Goal Variables Parametric Test Non-parametric Alternative
Relationship 2 continuous Pearson correlation (r) Spearman's rho
Relationship 2 categorical Chi-square / Phi
Relationship 1 continuous + 1 dichotomous Point-biserial correlation
Prediction 1 continuous IV → 1 continuous DV Simple linear regression
Prediction Multiple IVs → 1 continuous DV Multiple regression
Prediction Multiple IVs → 1 categorical DV Logistic regression

Visual Decision Tree

What do you want to do?
Compare Groups
How many groups?
1 group

→ One-sample t-test

2 groups

Independent → Independent t-test

Paired → Paired t-test

3+ groups

→ ANOVA

Examine Relationship
Variable types?
Both continuous

→ Pearson correlation

Both categorical

→ Chi-square

Predict Outcome
DV type?
Continuous DV

→ Linear regression

Categorical DV

→ Logistic regression

When to Use Non-Parametric Tests

Use non-parametric tests when:

  • Data is ordinal (ranked)
  • Data is severely non-normal (and sample is small)
  • Sample size is very small (n < 20)
  • Outliers are present and cannot be addressed
  • Assumptions of parametric tests are violated

Trade-off:

Non-parametric tests make fewer assumptions but have less statistical power (less likely to detect a real effect).
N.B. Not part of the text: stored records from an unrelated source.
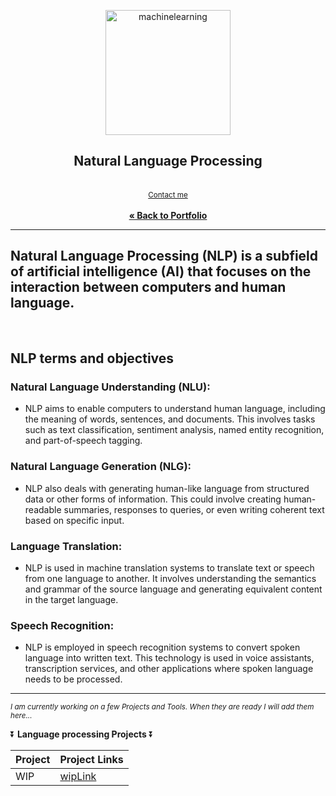 <a name="readme-top"></a>
<div align="center">

 <img src="https://github.com/CameronCSS/MachineLearning/assets/121735588/f36631f7-7e60-4e85-af65-71e7d997fc93" alt="machinelearning" height="200">


  <h2 align="center">Natural Language Processing</h2>
  <p align="center">
   <br> <sub><a href="https://cameroncss.com/#contact">Contact me</a></sub>
<br>
    <br>
     <a href="https://github.com/CameronCSS/PersonalProjects/blob/main/README.md"><strong>« Back to Portfolio</strong></a>
  </p>
</div>

---
Natural Language Processing (NLP) is a subfield of artificial intelligence (AI) that focuses on the interaction between computers and human language.
---
<br>

## NLP terms and objectives
### Natural Language Understanding (NLU):
- NLP aims to enable computers to understand human language, including the meaning of words, sentences, and documents. This involves tasks such as text classification, sentiment analysis, named entity recognition, and part-of-speech tagging.

### Natural Language Generation (NLG): 
- NLP also deals with generating human-like language from structured data or other forms of information. This could involve creating human-readable summaries, responses to queries, or even writing coherent text based on specific input.

### Language Translation:
- NLP is used in machine translation systems to translate text or speech from one language to another. It involves understanding the semantics and grammar of the source language and generating equivalent content in the target language.

### Speech Recognition:
- NLP is employed in speech recognition systems to convert spoken language into written text. This technology is used in voice assistants, transcription services, and other applications where spoken language needs to be processed.
---

<sub>_I am currently working on a few Projects and Tools. When they are ready I will add them here..._</sub>

⏬ **Language processing Projects** ⏬

|Project|Project Links|
|---|---|
|WIP | [wipLink]()|

<br>

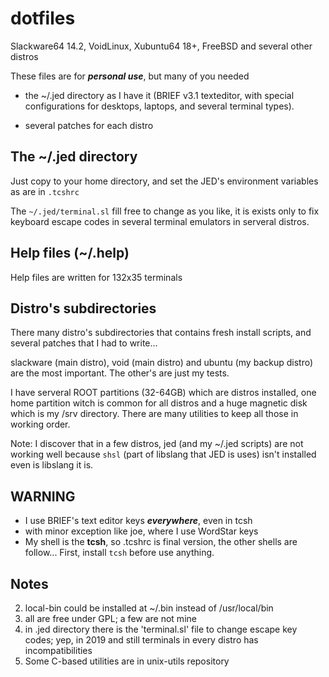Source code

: # dotfiles

Slackware64 14.2, VoidLinux, Xubuntu64 18+, FreeBSD and several other distros

These files are for ***personal use***, but many of you needed

* the ~/.jed directory as I have it (BRIEF v3.1 texteditor, with special configurations for desktops, laptops, and several terminal types).

* several patches for each distro

## The ~/.jed directory
Just copy to your home directory, and set the JED's environment variables as are in `.tcshrc`

The `~/.jed/terminal.sl` fill free to change as you like, it is exists only to fix keyboard escape codes in several terminal emulators in serveral distros.

## Help files (~/.help)
Help files are written for 132x35 terminals

## Distro's subdirectories
There many distro's subdirectories that contains fresh install scripts, and several patches that I had to write...

slackware (main distro), void (main distro) and ubuntu (my backup distro) are the most important.
The other's are just my tests.

I have serveral ROOT partitions (32-64GB) which are distros installed, one home partition witch is common for all distros and a huge magnetic disk which is my /srv directory. There are many utilities to keep all those in working order.

Note: I discover that in a few distros, jed (and my ~/.jed scripts) are not working well because `shsl` (part of libslang that JED
is uses) isn't installed even is libslang it is.

## WARNING

* I use BRIEF's text editor keys ***everywhere***, even in tcsh
* with minor exception like joe, where I use WordStar keys
* My shell is the **tcsh**, so .tcshrc is final version, the other shells are follow...
  First, install `tcsh` before use anything.

## Notes
2. local-bin could be installed at ~/.bin instead of /usr/local/bin
3. all are free under GPL; a few are not mine
4. in .jed directory there is the 'terminal.sl' file to change escape key codes;
	yep, in 2019 and still terminals in every distro has incompatibilities
5. Some C-based utilities are in unix-utils repository
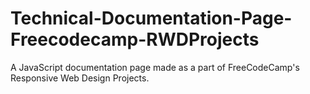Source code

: # Technical-Documentation-Page-Freecodecamp-RWDProjects

A JavaScript documentation page made as a part of FreeCodeCamp's Responsive Web Design Projects.
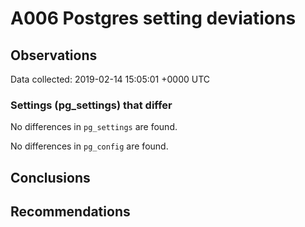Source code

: # A006 Postgres setting deviations #

## Observations ##
Data collected: 2019-02-14 15:05:01 +0000 UTC  

### Settings (pg_settings) that differ ###

No differences in `pg_settings` are found.


No differences in `pg_config` are found.



## Conclusions ##


## Recommendations ##

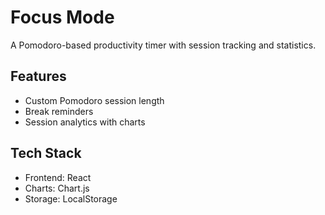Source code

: # Focus Mode

A Pomodoro-based productivity timer with session tracking and statistics.

## Features
- Custom Pomodoro session length
- Break reminders
- Session analytics with charts

## Tech Stack
- Frontend: React
- Charts: Chart.js
- Storage: LocalStorage
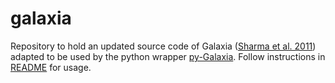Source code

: # galaxia

Repository to hold an updated source code of Galaxia ([Sharma et al. 2011](http://ascl.net/1101.007)) adapted to be used by the python wrapper [py-Galaxia](https://github.com/athob/py-Galaxia). Follow instructions in [README](README) for usage.
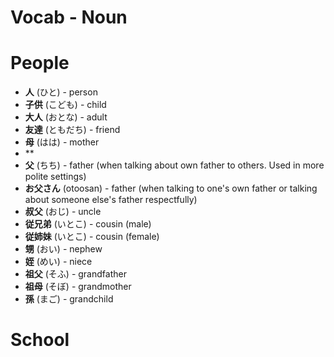 # Vocab - Noun

# People
- **人** (ひと) - person
- **子供** (こども) - child
- **大人** (おとな) - adult
- **友達** (ともだち) - friend
- **母** (はは) - mother
- **
- **父** (ちち) - father (when talking about own father to others. Used in more polite settings)
- **お父さん** (otoosan) - father (when talking to one's own father or talking about someone else's father respectfully)
- **叔父** (おじ) - uncle
- **従兄弟** (いとこ) - cousin (male)
- **従姉妹** (いとこ) - cousin (female)
- **甥** (おい) - nephew
- **姪** (めい) - niece
- **祖父** (そふ) - grandfather
- **祖母** (そぼ) - grandmother
- **孫** (まご) - grandchild


# School

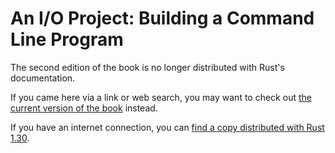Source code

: # An I/O Project: Building a Command Line Program

The second edition of the book is no longer distributed with Rust's documentation.

If you came here via a link or web search, you may want to check out [the current version of the book](../ch12-00-an-io-project.html) instead.

If you have an internet connection, you can [find a copy distributed with Rust 1.30](https://doc.rust-lang.org/1.30.0/book/second-edition/ch12-00-an-io-project.html).
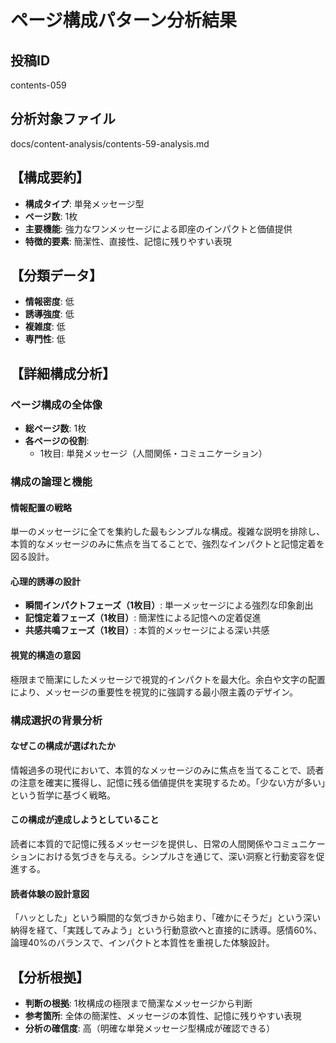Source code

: # ページ構成パターン分析結果

## 投稿ID
contents-059

## 分析対象ファイル
docs/content-analysis/contents-59-analysis.md

## 【構成要約】
- **構成タイプ**: 単発メッセージ型
- **ページ数**: 1枚
- **主要機能**: 強力なワンメッセージによる即座のインパクトと価値提供
- **特徴的要素**: 簡潔性、直接性、記憶に残りやすい表現

## 【分類データ】
- **情報密度**: 低
- **誘導強度**: 低
- **複雑度**: 低
- **専門性**: 低

## 【詳細構成分析】

### ページ構成の全体像
- **総ページ数**: 1枚
- **各ページの役割**:
  - 1枚目: 単発メッセージ（人間関係・コミュニケーション）

### 構成の論理と機能

#### 情報配置の戦略
単一のメッセージに全てを集約した最もシンプルな構成。複雑な説明を排除し、本質的なメッセージのみに焦点を当てることで、強烈なインパクトと記憶定着を図る設計。

#### 心理的誘導の設計
- **瞬間インパクトフェーズ（1枚目）**: 単一メッセージによる強烈な印象創出
- **記憶定着フェーズ（1枚目）**: 簡潔性による記憶への定着促進
- **共感共鳴フェーズ（1枚目）**: 本質的メッセージによる深い共感

#### 視覚的構造の意図
極限まで簡潔にしたメッセージで視覚的インパクトを最大化。余白や文字の配置により、メッセージの重要性を視覚的に強調する最小限主義のデザイン。

### 構成選択の背景分析

#### なぜこの構成が選ばれたか
情報過多の現代において、本質的なメッセージのみに焦点を当てることで、読者の注意を確実に獲得し、記憶に残る価値提供を実現するため。「少ない方が多い」という哲学に基づく戦略。

#### この構成が達成しようとしていること
読者に本質的で記憶に残るメッセージを提供し、日常の人間関係やコミュニケーションにおける気づきを与える。シンプルさを通じて、深い洞察と行動変容を促進する。

#### 読者体験の設計意図
「ハッとした」という瞬間的な気づきから始まり、「確かにそうだ」という深い納得を経て、「実践してみよう」という行動意欲へと直接的に誘導。感情60%、論理40%のバランスで、インパクトと本質性を重視した体験設計。

## 【分析根拠】
- **判断の根拠**: 1枚構成の極限まで簡潔なメッセージから判断
- **参考箇所**: 全体の簡潔性、メッセージの本質性、記憶に残りやすい表現
- **分析の確信度**: 高（明確な単発メッセージ型構成が確認できる）
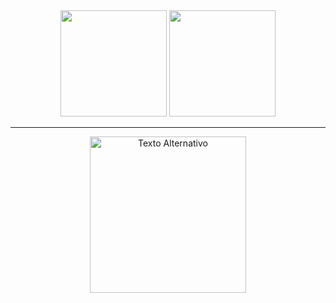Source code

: <div align="center">
<div>
  <img height="170em" src="https://github-readme-stats.vercel.app/api?username=caiofariaas&show_icons=true&theme=dark&include_all_commits=true&count_private=true"/>
  <img height="170em" src="https://github-readme-stats.vercel.app/api/top-langs/?username=caiofariaas&layout=compact&langs_count=8&theme=dark"/>
</div>
  <hr>  
  <img src="https://scontent-gru1-2.cdninstagram.com/v/t51.29350-15/267097551_1606297869718920_3860688321441567386_n.jpg?stp=dst-jpg_e35_p1080x1080_tt6&_nc_ht=scontent-gru1-2.cdninstagram.com&_nc_cat=100&_nc_ohc=UBwXpxUVwPQQ7kNvgHiCQxE&_nc_gid=3c10eebcc67142959d8704d68c4ac337&edm=ANTKIIoBAAAA&ccb=7-5&oh=00_AYBqGmHHCsgvpiIUsq4nH8LSnt1R5N4yygMtqoSCia5DgA&oe=678F3803&_nc_sid=d885a2" alt="Texto Alternativo" width="250" height="">

 <!-- [![Spotify](https://novatorem-git-main-caiofariaas-projects.vercel.app/api/spotify)](https://open.spotify.com/user/21ul4lfrjaas7zorjc5m2h2dq)
<!-- ![](https://github-profile-trophy.vercel.app/?username=caiofariaas&theme=radical&no-frame=false&no-bg=true&margin-w=4) --!>
</div>
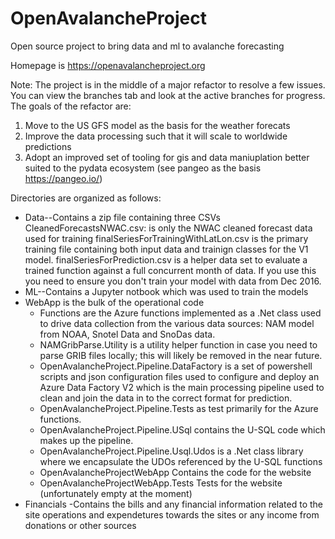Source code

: # OpenAvalancheProject
Open source project to bring data and ml to avalanche forecasting

Homepage is https://openavalancheproject.org

Note: The project is in the middle of a major refactor to resolve a few issues.  You can view the branches tab and look at the active branches for progress.  The goals of the refactor are:
1. Move to the US GFS model as the basis for the weather forecats
2. Improve the data processing such that it will scale to worldwide predictions
3. Adopt an improved set of tooling for gis and data maniuplation better suited to the pydata ecosystem (see pangeo as the basis https://pangeo.io/)

Directories are organized as follows:
- Data--Contains a zip file containing three CSVs
    CleanedForecastsNWAC.csv: is only the NWAC cleaned forecast data used for training 
    finalSeriesForTrainingWithLatLon.csv is the primary training file containing both input data and trainign classes for the V1 model.
    finalSeriesForPrediction.csv is a helper data set to evaluate a trained function against a full concurrent month of data.  If you use this you need to ensure you don't train your model with data from Dec 2016.
- ML--Contains a Jupyter notbook which was used to train the models
- WebApp is the bulk of the operational code
    - Functions are the Azure functions implemented as a .Net class used to drive data collection from the various data sources: NAM model from NOAA, Snotel Data and SnoDas data.
    - NAMGribParse.Utility is a utility helper function in case you need to parse GRIB files locally; this will likely be removed in the near future.
    - OpenAvalancheProject.Pipeline.DataFactory is a set of powershell scripts and json configuration files used to configure and deploy an Azure Data Factory V2 which is the main processing pipeline used to clean and join the data in to the correct format for prediction.
    - OpenAvalancheProject.Pipeline.Tests as test primarily for the Azure functions.
    - OpenAvalancheProject.Pipeline.USql contains the U-SQL code which makes up the pipeline.
    - OpenAvalancheProject.Pipeline.Usql.Udos is a .Net class library where we encapsulate the UDOs referenced by the U-SQL functions
    - OpenAvalancheProjectWebApp Contains the code for the website
    - OpenAvalancheProjectWebApp.Tests Tests for the website (unfortunately empty at the moment)
- Financials 
    -Contains the bills and any financial information related to the site operations and expendetures towards the sites or any income from donations or other sources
When assumptions are met, parametric tests are preferred.

Quick Reference Checklist

Before running any test, check:

  • ☐ Research question clearly defined
  • ☐ Variables correctly identified (IV, DV)
  • ☐ Measurement level of each variable known
  • ☐ Study design understood (independent vs. repeated)
  • ☐ Assumptions checked (normality, homogeneity)
  • ☐ Sample size adequate
  • ☐ Effect size will be reported
Summary

Module 10 Key Takeaways

What You've Learned

  • T-tests compare means between two groups (independent) or conditions (paired); always report effect size (Cohen's d)
  • ANOVA compares means across 3+ groups; post-hoc tests identify which groups differ
  • Correlation (r) measures relationship strength and direction; remember correlation ≠ causation
  • Regression creates prediction models; R² indicates variance explained; beta weights show relative importance
  • Choosing the right test depends on research goal, number of groups, variable types, and study design

Next Steps

In Module 11: Qualitative Analysis, you'll learn techniques for analyzing non-numerical data including thematic analysis, coding strategies, and ensuring rigor in qualitative research.

Continue to Module 11
Practice

Quantitative Analysis Practice

Applied Analysis Tasks

  1. Test Selection: For each scenario, identify the appropriate test:
    • Comparing anxiety levels before and after therapy (same participants)
    • Comparing job satisfaction across 5 departments
    • Examining if GPA predicts starting salary
    • Comparing pass rates between two schools
  2. Output Interpretation: Given t(45) = 2.34, p = .024, d = 0.52:
    • Is the result significant at α = .05?
    • What is the effect size and how would you describe it?
    • Write an APA-style sentence reporting this result
  3. Correlation Practice: If r = -.45, p = .003:
    • What is the direction of the relationship?
    • What is the strength?
    • What percentage of variance is explained (r²)?
  4. Regression Prediction: Given Ŷ = 30 + 5X:
    • What is the predicted Y when X = 8?
    • What does the slope tell us?
    • What is the Y-intercept and what does it mean?